That recessions precipitate cutbacks at almost levels of an enterprise is no surprise. Historically, one consequence of those cutbacks has been lowered customer service owing to a paucity of staff and inclination on those that remain. Yet this time around appears to be somewhat different as a recent report in the Wall Street Journal points out based on the results of a survey conducted by the University of Michigan and widely known as the American Customer Satisfaction Index.
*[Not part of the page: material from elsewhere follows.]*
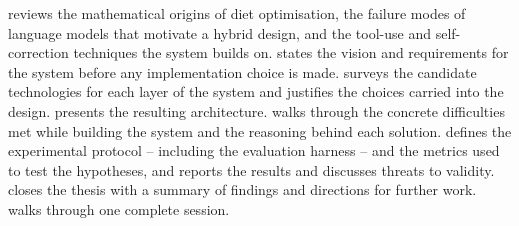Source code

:  reviews the mathematical origins of diet optimisation, the failure modes of language models that motivate a hybrid design, and the tool-use and self-correction techniques the system builds on.  states the vision and requirements for the system before any implementation choice is made.  surveys the candidate technologies for each layer of the system and justifies the choices carried into the design.  presents the resulting architecture.  walks through the concrete difficulties met while building the system and the reasoning behind each solution.  defines the experimental protocol -- including the evaluation harness -- and the metrics used to test the hypotheses, and  reports the results and discusses threats to validity.  closes the thesis with a summary of findings and directions for further work.  walks through one complete session.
The report cites some leading American consumer companies as examples. Sprint Nextel is reported to have seen its ACSI score (from the index) go up by 12.5%. Others include the Cheesecake Factory which added "an online customer survey to its mystery shopper program to assess service in its restaurants". Based on results, the restaurant change simplified the way waiting times were displayed at its outlets. Others mentioned in the Journal report include Comcast Corp where its ACSI score shot up 9.5%. Some surprises by way of mention include US AIrways where ACSI scores went up 9.3% apparently due to the introduction of a hand-held scanner to trace mishandled baggage.
Airlines have found mention along the same lines at other publications including The New York Times which notes that airlines (surprisingly) are "putting some personal contact back into flying". The NYT article says that Delta Air Lines is "reviving a moribund airport service program known as the “Red Coats,”
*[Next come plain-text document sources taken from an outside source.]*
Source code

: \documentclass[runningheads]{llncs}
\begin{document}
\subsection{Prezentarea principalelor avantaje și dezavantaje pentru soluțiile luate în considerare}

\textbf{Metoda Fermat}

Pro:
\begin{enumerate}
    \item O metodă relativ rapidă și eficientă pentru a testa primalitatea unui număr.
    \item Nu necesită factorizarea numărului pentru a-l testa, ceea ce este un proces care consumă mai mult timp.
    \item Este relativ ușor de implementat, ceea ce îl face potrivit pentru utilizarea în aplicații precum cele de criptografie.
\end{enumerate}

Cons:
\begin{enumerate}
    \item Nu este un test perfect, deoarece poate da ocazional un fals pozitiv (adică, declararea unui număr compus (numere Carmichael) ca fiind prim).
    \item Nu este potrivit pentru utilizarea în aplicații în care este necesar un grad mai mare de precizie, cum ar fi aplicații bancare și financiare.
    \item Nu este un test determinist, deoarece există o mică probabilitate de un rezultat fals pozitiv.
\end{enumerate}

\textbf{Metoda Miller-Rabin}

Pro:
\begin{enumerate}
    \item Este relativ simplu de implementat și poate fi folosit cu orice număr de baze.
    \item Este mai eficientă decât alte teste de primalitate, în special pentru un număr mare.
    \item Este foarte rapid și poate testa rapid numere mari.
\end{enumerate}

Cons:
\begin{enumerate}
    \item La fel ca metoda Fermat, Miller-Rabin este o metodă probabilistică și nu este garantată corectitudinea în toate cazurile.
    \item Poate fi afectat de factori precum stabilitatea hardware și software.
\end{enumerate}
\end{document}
for the crimson-jacketed service staff who roam airport concourses in
search of passengers in need."
Nevertheless, the trends are not necessarily all up as the Journal article points out that "improved satisfaction scores also may reflect lower customer expectations and a shrinking pool of customers demanding attention."
For hotel companies ACSI scores have held steady from at 75 since 2007, which is also the same as when the scores were instituted in 1995. That in itself is overall a positive given how busy the industry was in '07 and '08 (till September).